● **TO DO**:
From the line containing "cnz提的这三个人我竟然我都很喜欢，天啊" to the end of the entries, return every line exactly, both ends included, and add nothing.

(Source texts of formatted documents)
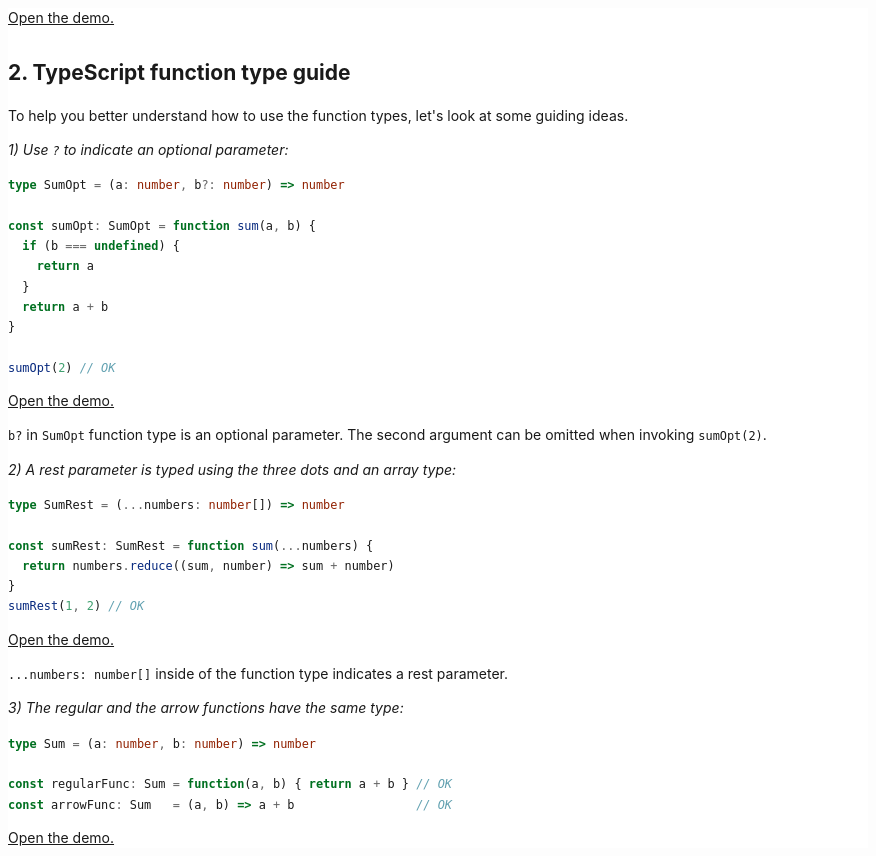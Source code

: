 [Open the demo.](https://www.typescriptlang.org/play?#code/C4TwDgpgBAygrgWygXigCgIYC4oDtEBGEATgDRQE74JHECUKAfHoSQFBsD0nsiUGAZ37EA5ogi5gbAGZxcAY2ABLAPa4oAlQggAxOfICMaWQpzwEdHADcVSgCZQA3myhQT8tAfIAmOmwC+bJraegpGmOQEDMjMGFAA1BQM3FAA8gDSHCnmUMQQwHDEuBB2MvrKahpauvreaJa8SM6ueQVF6BiR0bEJFAFB1aHydXSePsk8GUA)

## 2. TypeScript function type guide

To help you better understand how to use the function types, let's look at some guiding ideas.  

*1) Use `?` to indicate an optional parameter:*

```typescript
type SumOpt = (a: number, b?: number) => number

const sumOpt: SumOpt = function sum(a, b) {
  if (b === undefined) {
    return a
  }
  return a + b
}

sumOpt(2) // OK
```
[Open the demo.](https://www.typescriptlang.org/play?#code/C4TwDgpgBAygrgWwPJmFAvFAFAQwFxQB2iARhAE4A0UJA-AcQmeQJQYB8RpFAUDwMYB7QgGc0IxCmAF4yVBigAzOIX7AAlsKgSEuaiTYBvHlCjrF2EhnSYVAEwiL1hCHaMnTUchGBxyhKBwPAF8Pb19-QKgAahoeUJ4dKSwAJjYAenSoJABpIA)

`b?` in `SumOpt` function type is an optional parameter. The second argument can be omitted when invoking `sumOpt(2)`.  

*2) A rest parameter is typed using the three dots and an array type:*

```typescript
type SumRest = (...numbers: number[]) => number

const sumRest: SumRest = function sum(...numbers) {
  return numbers.reduce((sum, number) => sum + number)
}
sumRest(1, 2) // OK
```
[Open the demo.](https://www.typescriptlang.org/play?#code/C4TwDgpgBAygrgWwEoQM7CgXigCgHQEB2iARhAE6oBcUxCZ5A2gLoCUWAfLaRQFC8BjAPaF0UVIhToa8ZGgzYAZnEIDgASxHjE+Ij0rsA3ryhRyEYHHKFu9CqjzmAJnAEQcOCQgA0thu0wuLygAaj8KVl4AX14vKWAcAEZfACZ2AHp0qAB5AGkgA)

`...numbers: number[]` inside of the function type indicates a rest parameter.  

*3) The regular and the arrow functions have the same type:*

```typescript
type Sum = (a: number, b: number) => number

const regularFunc: Sum = function(a, b) { return a + b } // OK
const arrowFunc: Sum   = (a, b) => a + b                 // OK
```
[Open the demo.](https://www.typescriptlang.org/play?#code/C4TwDgpgBAygrgWygXigCgIYC4oDtEBGEATgDRQE74JHECUKAfHoSQFBsDGA9rgM7AoxCAHM4AGwzEAYnFycc8JKgBmczsACWvTOQIMA3kIjA4xXFAxQA1BSgBfKAHonUAPIBpLrwGXixbgB3WXlFRBR0DD0GZGYrWwIoJOSU1JSXdw8gA)
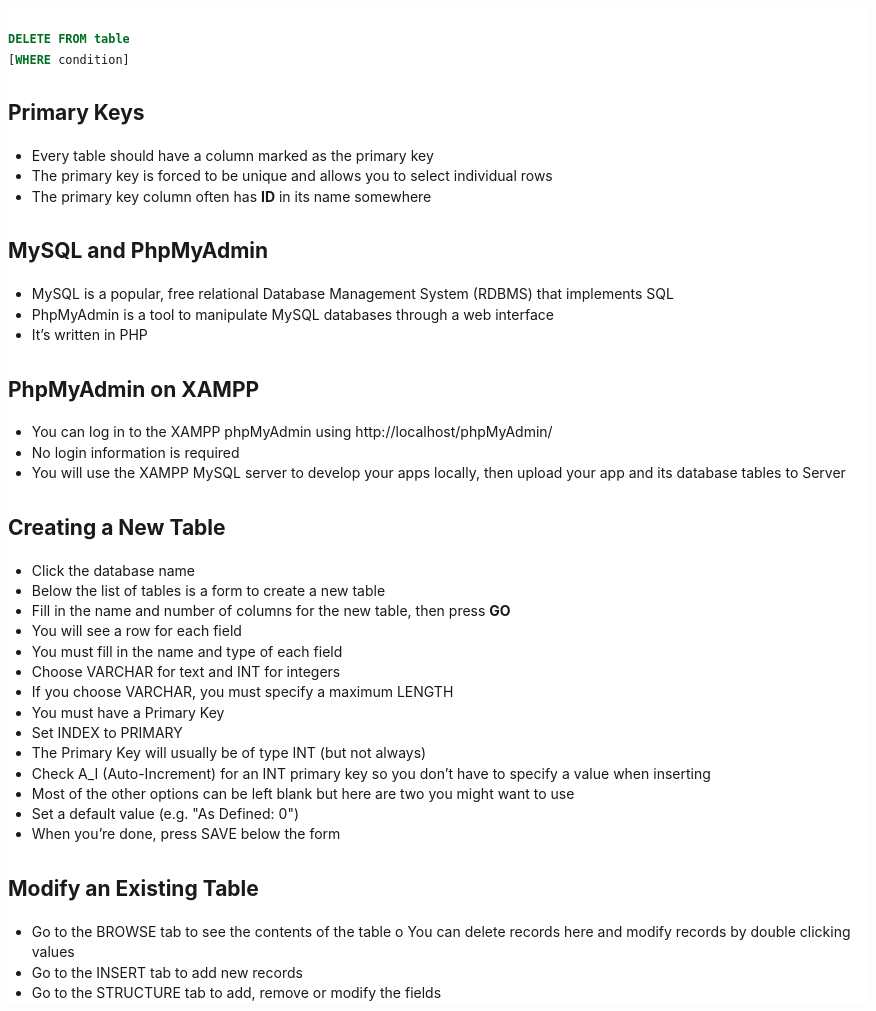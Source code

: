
 ```sql

DELETE FROM table
[WHERE condition]
```

## Primary Keys

- Every table should have a column marked as the primary key
- The primary key is forced to be unique and allows you to select individual
  rows
- The primary key column often has **ID** in its name somewhere

## MySQL and PhpMyAdmin

- MySQL is a popular, free relational Database Management System (RDBMS) that
  implements SQL
- PhpMyAdmin is a tool to manipulate MySQL databases through a web interface
- It’s written in PHP

## PhpMyAdmin on XAMPP

- You can log in to the XAMPP phpMyAdmin using http://localhost/phpMyAdmin/
- No login information is required
- You will use the XAMPP MySQL server to develop your apps locally, then upload
  your app and its database tables to Server

## Creating a New Table

- Click the database name
- Below the list of tables is a form to create a new table
- Fill in the name and number of columns for the new table, then press **GO**
- You will see a row for each field
- You must fill in the name and type of each field
- Choose VARCHAR for text and INT for integers
- If you choose VARCHAR, you must specify a maximum LENGTH
- You must have a Primary Key
- Set INDEX to PRIMARY
- The Primary Key will usually be of type INT (but not always)
- Check A_I (Auto-Increment) for an INT primary key so you don’t have to specify
  a value when inserting
- Most of the other options can be left blank but here are two you might want to
  use
- Set a default value (e.g. "As Defined: 0")
- When you’re done, press SAVE below the form

## Modify an Existing Table

- Go to the BROWSE tab to see the contents of the table o You can delete records
  here and modify records by double clicking values
- Go to the INSERT tab to add new records
- Go to the STRUCTURE tab to add, remove or modify the fields
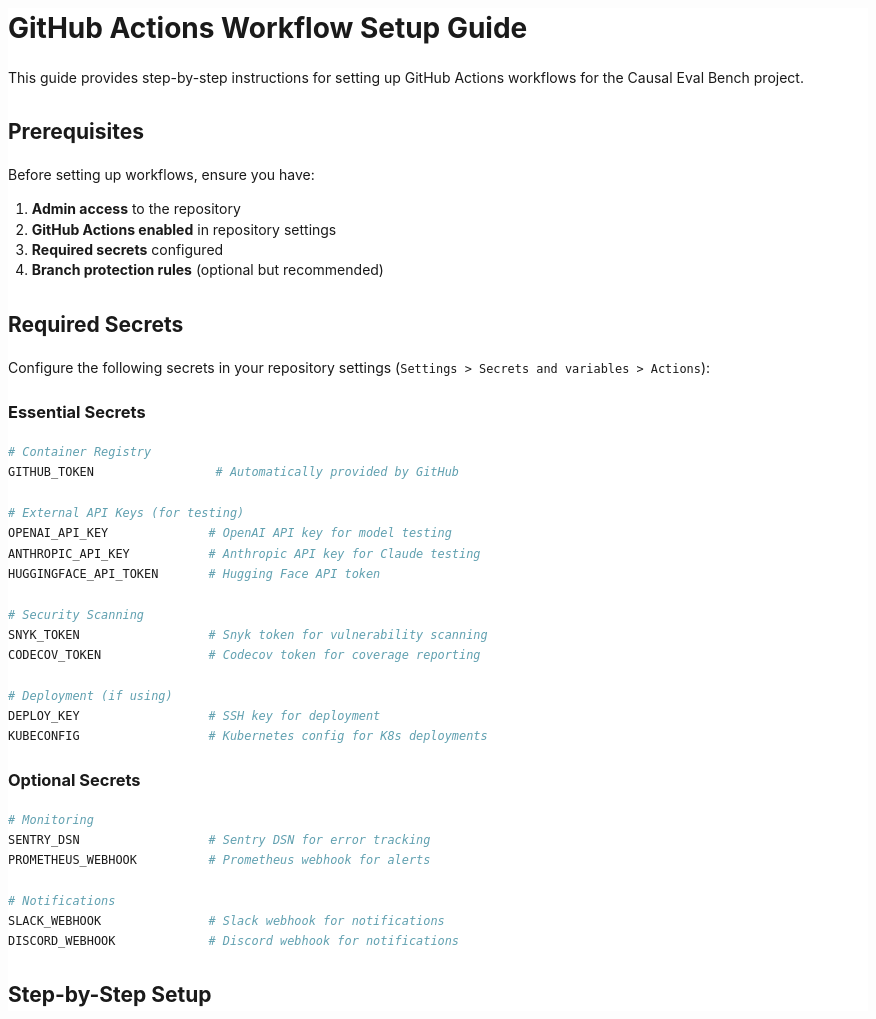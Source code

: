 # GitHub Actions Workflow Setup Guide

This guide provides step-by-step instructions for setting up GitHub Actions workflows for the Causal Eval Bench project.

## Prerequisites

Before setting up workflows, ensure you have:

1. **Admin access** to the repository
2. **GitHub Actions enabled** in repository settings
3. **Required secrets** configured
4. **Branch protection rules** (optional but recommended)

## Required Secrets

Configure the following secrets in your repository settings (`Settings > Secrets and variables > Actions`):

### Essential Secrets

```bash
# Container Registry
GITHUB_TOKEN                 # Automatically provided by GitHub

# External API Keys (for testing)
OPENAI_API_KEY              # OpenAI API key for model testing
ANTHROPIC_API_KEY           # Anthropic API key for Claude testing
HUGGINGFACE_API_TOKEN       # Hugging Face API token

# Security Scanning
SNYK_TOKEN                  # Snyk token for vulnerability scanning
CODECOV_TOKEN               # Codecov token for coverage reporting

# Deployment (if using)
DEPLOY_KEY                  # SSH key for deployment
KUBECONFIG                  # Kubernetes config for K8s deployments
```

### Optional Secrets

```bash
# Monitoring
SENTRY_DSN                  # Sentry DSN for error tracking
PROMETHEUS_WEBHOOK          # Prometheus webhook for alerts

# Notifications
SLACK_WEBHOOK               # Slack webhook for notifications
DISCORD_WEBHOOK             # Discord webhook for notifications
```

## Step-by-Step Setup
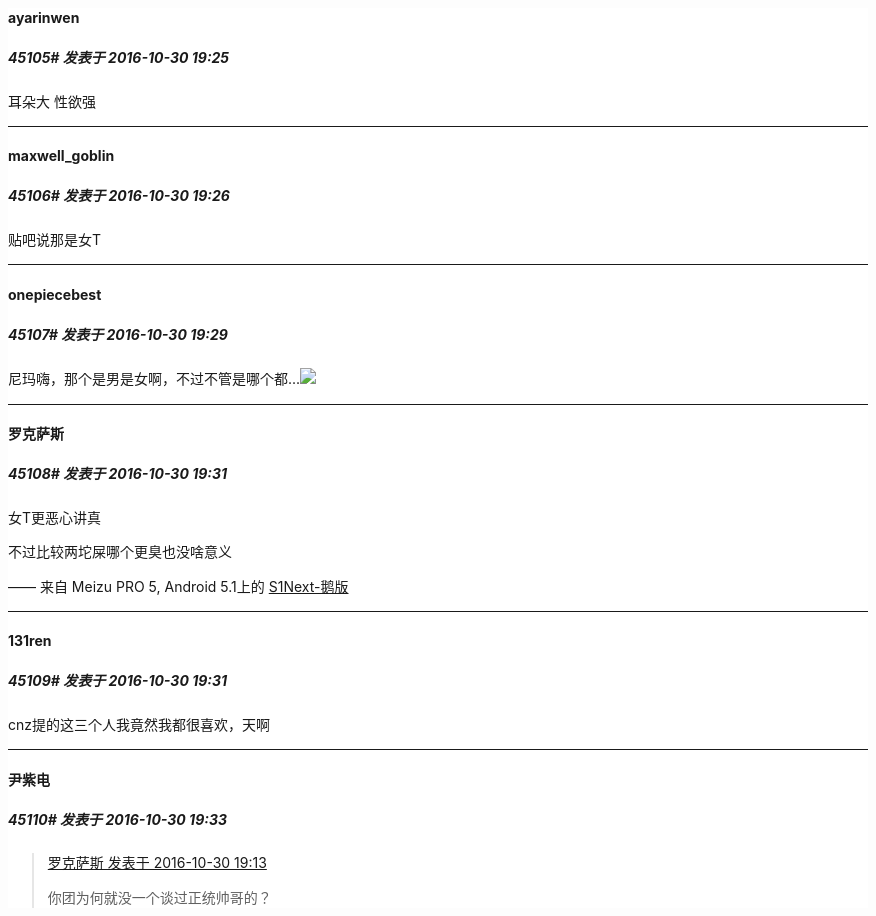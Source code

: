 ####  ayarinwen  
##### 45105#       发表于 2016-10-30 19:25


耳朵大 性欲强


*****

####  maxwell_goblin  
##### 45106#       发表于 2016-10-30 19:26


贴吧说那是女T


*****

####  onepiecebest  
##### 45107#       发表于 2016-10-30 19:29


尼玛嗨，那个是男是女啊，不过不管是哪个都...<img src="https://static.saraba1st.com/image/smiley/face/172.gif" referrerpolicy="no-referrer">


*****

####  罗克萨斯  
##### 45108#       发表于 2016-10-30 19:31


女T更恶心讲真


不过比较两坨屎哪个更臭也没啥意义

—— 来自 Meizu PRO 5, Android 5.1上的 [S1Next-鹅版](https://github.com/ykrank/S1-Next/releases)


*****

####  131ren  
##### 45109#       发表于 2016-10-30 19:31


cnz提的这三个人我竟然我都很喜欢，天啊


*****

####  尹紫电  
##### 45110#       发表于 2016-10-30 19:33


<blockquote><a href="httphttps://bbs.saraba1st.com/2b/forum.php?mod=redirect&amp;goto=findpost&amp;pid=34018411&amp;ptid=1105387" target="_blank">罗克萨斯 发表于 2016-10-30 19:13</a>

你团为何就没一个谈过正统帅哥的？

● **TASK RESPONSE**:
cnz提的这三个人我竟然我都很喜欢，天啊


*****

####  尹紫电  
##### 45110#       发表于 2016-10-30 19:33


<blockquote><a href="httphttps://bbs.saraba1st.com/2b/forum.php?mod=redirect&amp;goto=findpost&amp;pid=34018411&amp;ptid=1105387" target="_blank">罗克萨斯 发表于 2016-10-30 19:13</a>

你团为何就没一个谈过正统帅哥的？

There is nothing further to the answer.